One thing you can do to encourage social sharing of your content is to make it easy to share. You can put widgets/buttons/links in your posts, so people can share them to Twitter, Google+, Facebook or other social networks. Once I post something to Facebook, for example, you can share it to your friends on your timeline or your own page. As a page owner, sharing content is something that I do quite frequently.
Something that you might not think to do is to make your existing tweets easily readable and interactive to your blog readers. I’ve seen a few blogs do this before, but I always assumed that they had manually styled it with CSS, and I was not up to the task.

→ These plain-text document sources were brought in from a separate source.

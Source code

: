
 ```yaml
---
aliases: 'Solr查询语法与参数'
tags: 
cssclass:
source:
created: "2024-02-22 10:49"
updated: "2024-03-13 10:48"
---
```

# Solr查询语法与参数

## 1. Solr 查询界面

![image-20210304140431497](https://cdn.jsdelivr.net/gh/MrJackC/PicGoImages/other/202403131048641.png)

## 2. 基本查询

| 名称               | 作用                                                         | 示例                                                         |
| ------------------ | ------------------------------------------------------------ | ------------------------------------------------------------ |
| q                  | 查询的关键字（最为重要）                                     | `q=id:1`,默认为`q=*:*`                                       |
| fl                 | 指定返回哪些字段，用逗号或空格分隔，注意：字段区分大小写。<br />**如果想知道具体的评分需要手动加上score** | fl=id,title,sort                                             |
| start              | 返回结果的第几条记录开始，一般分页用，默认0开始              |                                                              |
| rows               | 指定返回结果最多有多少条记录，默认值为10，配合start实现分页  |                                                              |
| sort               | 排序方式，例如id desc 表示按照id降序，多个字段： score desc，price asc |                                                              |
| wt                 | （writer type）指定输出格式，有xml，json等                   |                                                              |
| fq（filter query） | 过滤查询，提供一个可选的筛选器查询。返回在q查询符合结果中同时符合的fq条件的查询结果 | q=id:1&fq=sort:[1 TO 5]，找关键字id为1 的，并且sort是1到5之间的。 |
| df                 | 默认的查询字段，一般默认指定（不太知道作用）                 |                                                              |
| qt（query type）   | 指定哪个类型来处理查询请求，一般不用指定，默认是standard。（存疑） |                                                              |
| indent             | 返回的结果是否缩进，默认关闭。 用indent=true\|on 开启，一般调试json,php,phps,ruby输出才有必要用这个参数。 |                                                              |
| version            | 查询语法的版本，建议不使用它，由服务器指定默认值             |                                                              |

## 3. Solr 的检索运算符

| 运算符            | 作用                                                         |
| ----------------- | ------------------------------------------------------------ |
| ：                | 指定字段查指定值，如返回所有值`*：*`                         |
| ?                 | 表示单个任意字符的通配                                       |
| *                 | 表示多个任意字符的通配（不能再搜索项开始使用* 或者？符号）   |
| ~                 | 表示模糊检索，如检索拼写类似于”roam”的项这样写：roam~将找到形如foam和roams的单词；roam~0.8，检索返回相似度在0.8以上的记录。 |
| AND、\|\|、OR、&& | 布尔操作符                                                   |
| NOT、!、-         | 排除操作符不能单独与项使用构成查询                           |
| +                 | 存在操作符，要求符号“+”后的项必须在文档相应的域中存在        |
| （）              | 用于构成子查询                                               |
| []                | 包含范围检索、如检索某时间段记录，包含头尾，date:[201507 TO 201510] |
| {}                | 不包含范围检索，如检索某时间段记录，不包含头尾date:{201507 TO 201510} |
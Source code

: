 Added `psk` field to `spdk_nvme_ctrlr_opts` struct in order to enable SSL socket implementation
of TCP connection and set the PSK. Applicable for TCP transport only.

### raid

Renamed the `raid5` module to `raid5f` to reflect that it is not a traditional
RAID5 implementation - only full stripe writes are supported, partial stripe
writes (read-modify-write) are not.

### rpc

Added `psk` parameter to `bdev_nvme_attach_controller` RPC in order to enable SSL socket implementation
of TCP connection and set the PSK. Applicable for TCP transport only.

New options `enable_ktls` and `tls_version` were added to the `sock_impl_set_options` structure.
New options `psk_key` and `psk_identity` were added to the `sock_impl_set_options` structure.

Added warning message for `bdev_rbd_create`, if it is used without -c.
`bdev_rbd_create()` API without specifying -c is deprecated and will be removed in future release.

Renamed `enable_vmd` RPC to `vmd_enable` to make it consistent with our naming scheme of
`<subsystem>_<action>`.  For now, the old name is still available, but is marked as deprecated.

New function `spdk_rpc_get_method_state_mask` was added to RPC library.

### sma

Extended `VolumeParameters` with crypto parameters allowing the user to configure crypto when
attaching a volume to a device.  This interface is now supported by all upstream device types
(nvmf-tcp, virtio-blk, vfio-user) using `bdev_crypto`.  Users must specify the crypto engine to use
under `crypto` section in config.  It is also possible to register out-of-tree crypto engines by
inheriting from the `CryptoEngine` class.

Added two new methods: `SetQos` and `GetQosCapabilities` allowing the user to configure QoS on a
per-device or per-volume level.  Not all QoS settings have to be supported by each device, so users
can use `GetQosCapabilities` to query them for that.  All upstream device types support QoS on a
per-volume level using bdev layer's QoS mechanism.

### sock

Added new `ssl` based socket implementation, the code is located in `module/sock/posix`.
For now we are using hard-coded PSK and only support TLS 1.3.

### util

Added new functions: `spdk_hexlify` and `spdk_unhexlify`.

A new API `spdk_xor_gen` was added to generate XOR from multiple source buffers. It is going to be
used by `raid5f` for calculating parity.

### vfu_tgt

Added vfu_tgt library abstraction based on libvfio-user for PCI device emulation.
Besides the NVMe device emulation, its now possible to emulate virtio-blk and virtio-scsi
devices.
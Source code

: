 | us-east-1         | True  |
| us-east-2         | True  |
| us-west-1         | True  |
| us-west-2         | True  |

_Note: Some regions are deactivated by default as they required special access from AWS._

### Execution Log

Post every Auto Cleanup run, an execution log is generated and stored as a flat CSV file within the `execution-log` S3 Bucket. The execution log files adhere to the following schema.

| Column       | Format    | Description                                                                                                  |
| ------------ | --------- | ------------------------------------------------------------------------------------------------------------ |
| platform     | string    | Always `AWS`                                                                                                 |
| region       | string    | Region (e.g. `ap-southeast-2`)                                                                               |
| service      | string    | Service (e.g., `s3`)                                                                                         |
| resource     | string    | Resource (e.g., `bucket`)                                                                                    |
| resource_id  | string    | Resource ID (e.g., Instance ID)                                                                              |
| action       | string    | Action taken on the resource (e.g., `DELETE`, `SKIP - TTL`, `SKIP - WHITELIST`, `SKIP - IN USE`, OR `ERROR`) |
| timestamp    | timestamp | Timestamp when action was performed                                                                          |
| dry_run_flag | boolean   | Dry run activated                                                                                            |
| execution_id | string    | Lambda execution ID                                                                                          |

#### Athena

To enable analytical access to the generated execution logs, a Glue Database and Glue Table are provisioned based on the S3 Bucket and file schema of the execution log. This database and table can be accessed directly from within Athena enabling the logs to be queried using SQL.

It took months before I stumbled across a post about how to embed it, and when I realized how easy it was, I could have pinched myself. All you need to do is to grab the URL of the individual tweet and paste it into your post editor. It works with WordPress, whether you paste it into the visual or text editor.
It doesn’t matter whether it’s a text tweet or has attached video and photos; those will show, too. The default styling is just like a tweet on Twitter, as you will see below.
I just discovered how easy it is to embed tweets. Blog post coming up!
— Cole (@anaesthetic) October 8, 2013
You can change the style by using CSS selectors “.twitter-tweet,” which the default code uses as the blockquote class.
For people using any platform other than WordPress, every tweet has a “…” link that you can expand to see more options. One of those is the ability to embed the post, and you’ll copy some code that works everywhere else.
Does this help SEO? Well, it certainly can. That’s especially true if you’re part of Twitter’s Headlines project. When you embed tweets, Twitter displays your url on the tweet’s permalink page. I’ve seen a few of these, but didn’t realize how it works. It’s quite similar to pingbacks with blogs.
Of course, social media isn’t the only aspect you’ll want to consider. Email marketing is typically less important for a blog like mine, where I’m not trying to sell anything, but it’s still useful as the infographic below shows:
What SEO measures do you take for your site? Do you think you’ll ever embed a tweet?